1. Vector $\vec{v}$:
   • Magnitude = 5
   • Direction angle = 140° (measured from the positive x-axis)

The components of $\vec{v}$ are given by: $v_x = |\vec{v}| \cdot \cos(\theta_v) = 5 \cdot \cos(140^\circ)$ $v_y = |\vec{v}| \cdot \sin(\theta_v) = 5 \cdot \sin(140^\circ)$

Using a calculator: $v_x = 5 \cdot \cos(140^\circ) \approx -3.83$ $v_y = 5 \cdot \sin(140^\circ) \approx 3.83$

Thus, the components of $\vec{v}$ are: $\vec{v} = (-3.83, 3.83)$

2. Vector $\vec{w}$:
   • Magnitude = 3
   • Direction angle = 70°

The components of $\vec{w}$ are: $w_x = |\vec{w}| \cdot \cos(\theta_w) = 3 \cdot \cos(70^\circ)$ $w_y = |\vec{w}| \cdot \sin(\theta_w) = 3 \cdot \sin(70^\circ)$

Using a calculator: $w_x = 3 \cdot \cos(70^\circ) \approx 1.03$ $w_y = 3 \cdot \sin(70^\circ) \approx 2.82$

Thus, the components of $\vec{w}$ are: $\vec{w} = (1.03, 2.82)$

Step 2: Find the components of the resultant vector

Now, add the components of $\vec{v}$ and $\vec{w}$ to get the components of the resultant vector $\vec{R}$.
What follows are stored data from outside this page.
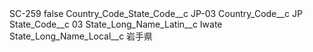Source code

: <?xml version="1.0" encoding="UTF-8"?>
<CustomMetadata xmlns="http://soap.sforce.com/2006/04/metadata" xmlns:xsi="http://www.w3.org/2001/XMLSchema-instance" xmlns:xsd="http://www.w3.org/2001/XMLSchema">
    <label>SC-259</label>
    <protected>false</protected>
    <values>
        <field>Country_Code_State_Code__c</field>
        <value xsi:type="xsd:string">JP-03</value>
    </values>
    <values>
        <field>Country_Code__c</field>
        <value xsi:type="xsd:string">JP</value>
    </values>
    <values>
        <field>State_Code__c</field>
        <value xsi:type="xsd:string">03</value>
    </values>
    <values>
        <field>State_Long_Name_Latin__c</field>
        <value xsi:type="xsd:string">Iwate</value>
    </values>
    <values>
        <field>State_Long_Name_Local__c</field>
        <value xsi:type="xsd:string">岩手県</value>
    </values>
</CustomMetadata>

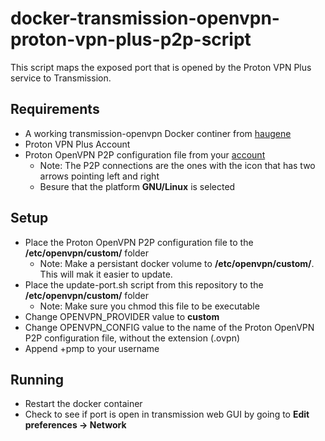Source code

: # docker-transmission-openvpn-proton-vpn-plus-p2p-script

This script maps the exposed port that is opened by the Proton VPN Plus service to Transmission.

## Requirements
- A working transmission-openvpn Docker continer from [haugene](https://github.com/haugene/docker-transmission-openvpn)
- Proton VPN Plus Account
- Proton OpenVPN P2P configuration file from your [account](https://account.proton.me/u/0/vpn/OpenVpnIKEv2)
	- Note: The P2P connections are the ones with the icon that has two arrows pointing left and right
	- Besure that the platform **GNU/Linux** is selected

## Setup
- Place the Proton OpenVPN P2P configuration file to the **/etc/openvpn/custom/** folder
	- Note: Make a persistant docker volume to **/etc/openvpn/custom/**. This will mak it easier to update.
- Place the update-port.sh script from this repository to the **/etc/openvpn/custom/** folder
	- Note: Make sure you chmod this file to be executable
- Change OPENVPN_PROVIDER value to **custom**
- Change OPENVPN_CONFIG value to the name of the Proton OpenVPN P2P configuration file, without the extension (.ovpn)
- Append +pmp to your username

## Running
- Restart the docker container
- Check to see if port is open in transmission web GUI by going to **Edit preferences -> Network**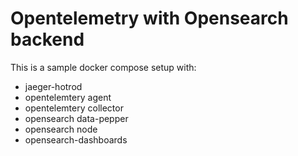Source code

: # Opentelemetry with Opensearch backend
This is a sample docker compose setup with:
* jaeger-hotrod
* opentelemtery agent
* opentelemtery collector
* opensearch data-pepper
* opensearch node
* opensearch-dashboards

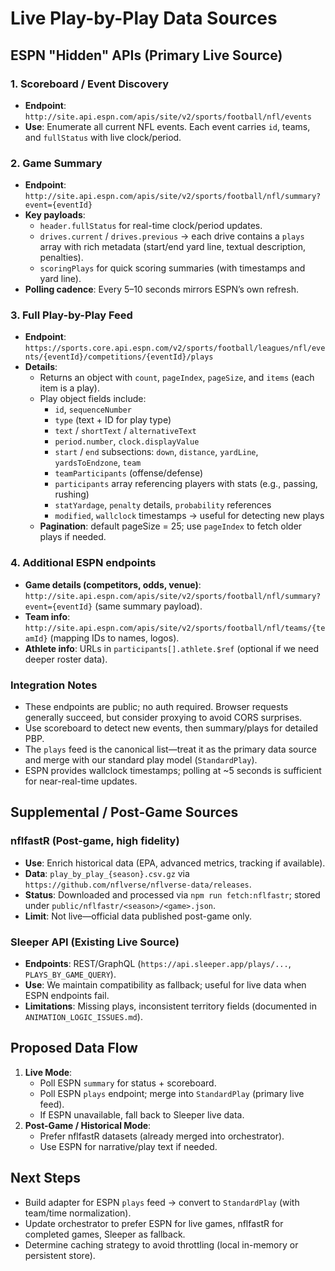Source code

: # Live Play-by-Play Data Sources

## ESPN "Hidden" APIs (Primary Live Source)

### 1. Scoreboard / Event Discovery
- **Endpoint**: `http://site.api.espn.com/apis/site/v2/sports/football/nfl/events`
- **Use**: Enumerate all current NFL events. Each event carries `id`, teams, and `fullStatus` with live clock/period.

### 2. Game Summary
- **Endpoint**: `http://site.api.espn.com/apis/site/v2/sports/football/nfl/summary?event={eventId}`
- **Key payloads**:
  - `header.fullStatus` for real-time clock/period updates.
  - `drives.current` / `drives.previous` → each drive contains a `plays` array with rich metadata (start/end yard line, textual description, penalties).
  - `scoringPlays` for quick scoring summaries (with timestamps and yard line).
- **Polling cadence**: Every 5–10 seconds mirrors ESPN’s own refresh.

### 3. Full Play-by-Play Feed
- **Endpoint**: `https://sports.core.api.espn.com/v2/sports/football/leagues/nfl/events/{eventId}/competitions/{eventId}/plays`
- **Details**:
  - Returns an object with `count`, `pageIndex`, `pageSize`, and `items` (each item is a play).
  - Play object fields include:
    - `id`, `sequenceNumber`
    - `type` (text + ID for play type)
    - `text` / `shortText` / `alternativeText`
    - `period.number`, `clock.displayValue`
    - `start` / `end` subsections: `down`, `distance`, `yardLine`, `yardsToEndzone`, `team`
    - `teamParticipants` (offense/defense)
    - `participants` array referencing players with stats (e.g., passing, rushing)
    - `statYardage`, `penalty` details, `probability` references
    - `modified`, `wallclock` timestamps → useful for detecting new plays
  - **Pagination**: default pageSize = 25; use `pageIndex` to fetch older plays if needed.

### 4. Additional ESPN endpoints
- **Game details (competitors, odds, venue)**: `http://site.api.espn.com/apis/site/v2/sports/football/nfl/summary?event={eventId}` (same summary payload).
- **Team info**: `http://site.api.espn.com/apis/site/v2/sports/football/nfl/teams/{teamId}` (mapping IDs to names, logos).
- **Athlete info**: URLs in `participants[].athlete.$ref` (optional if we need deeper roster data).

### Integration Notes
- These endpoints are public; no auth required. Browser requests generally succeed, but consider proxying to avoid CORS surprises.
- Use scoreboard to detect new events, then summary/plays for detailed PBP.
- The `plays` feed is the canonical list—treat it as the primary data source and merge with our standard play model (`StandardPlay`).
- ESPN provides wallclock timestamps; polling at ~5 seconds is sufficient for near-real-time updates.

## Supplemental / Post-Game Sources

### nflfastR (Post-game, high fidelity)
- **Use**: Enrich historical data (EPA, advanced metrics, tracking if available).
- **Data**: `play_by_play_{season}.csv.gz` via `https://github.com/nflverse/nflverse-data/releases`.
- **Status**: Downloaded and processed via `npm run fetch:nflfastr`; stored under `public/nflfastr/<season>/<game>.json`.
- **Limit**: Not live—official data published post-game only.

### Sleeper API (Existing Live Source)
- **Endpoints**: REST/GraphQL (`https://api.sleeper.app/plays/...`, `PLAYS_BY_GAME_QUERY`).
- **Use**: We maintain compatibility as fallback; useful for live data when ESPN endpoints fail.
- **Limitations**: Missing plays, inconsistent territory fields (documented in `ANIMATION_LOGIC_ISSUES.md`).

## Proposed Data Flow
1. **Live Mode**:
   - Poll ESPN `summary` for status + scoreboard.
   - Poll ESPN `plays` endpoint; merge into `StandardPlay` (primary live feed).
   - If ESPN unavailable, fall back to Sleeper live data.
2. **Post-Game / Historical Mode**:
   - Prefer nflfastR datasets (already merged into orchestrator).
   - Use ESPN for narrative/play text if needed.

## Next Steps
- Build adapter for ESPN `plays` feed → convert to `StandardPlay` (with team/time normalization).
- Update orchestrator to prefer ESPN for live games, nflfastR for completed games, Sleeper as fallback.
- Determine caching strategy to avoid throttling (local in-memory or persistent store).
$R_x = v_x + w_x = -3.83 + 1.03 = -2.80$ $R_y = v_y + w_y = 3.83 + 2.82 = 6.65$

So the resultant vector $\vec{R}$ has components: $\vec{R} = (-2.80, 6.65)$

Step 3: Calculate the magnitude of the resultant vector

The magnitude of the resultant vector $\vec{R}$ is given by: $|\vec{R}| = \sqrt{R_x^2 + R_y^2}$

Substitute the values: $|\vec{R}| = \sqrt{(-2.80)^2 + (6.65)^2} = \sqrt{7.84 + 44.22} = \sqrt{52.06} \approx 7.2$

Thus, the magnitude of the resultant vector is approximately: $|\vec{R}| \approx 7.2$

Step 4: Calculate the angle $\theta$ of the resultant vector

The angle $\theta$ of the resultant vector with respect to the positive x-axis is given by: $\theta = \tan^{-1}\left(\frac{R_y}{R_x}\right)$

Substitute the values: $\theta = \tan^{-1}\left(\frac{6.65}{-2.80}\right) \approx \tan^{-1}(-2.38) \approx -1.21 \, \text{radians}$

Convert this to degrees: $\theta = -1.21 \times \frac{180}{\pi} \approx -69.3^\circ$

Since the angle is negative, the resultant vector lies in the second quadrant. To get the angle with respect to the positive x-axis, we add 180°: $\theta = 180^\circ - 69.3^\circ = 110.7^\circ$

Thus, the angle of the resultant vector is approximately: $\theta \approx 110.7^\circ$

Final Answer:

• Magnitude of the resultant vector: $\boxed{7.2}$
• Angle with respect to the positive x-axis: $\boxed{110.7^\circ}$

Would you like further clarification or details on any part of the process?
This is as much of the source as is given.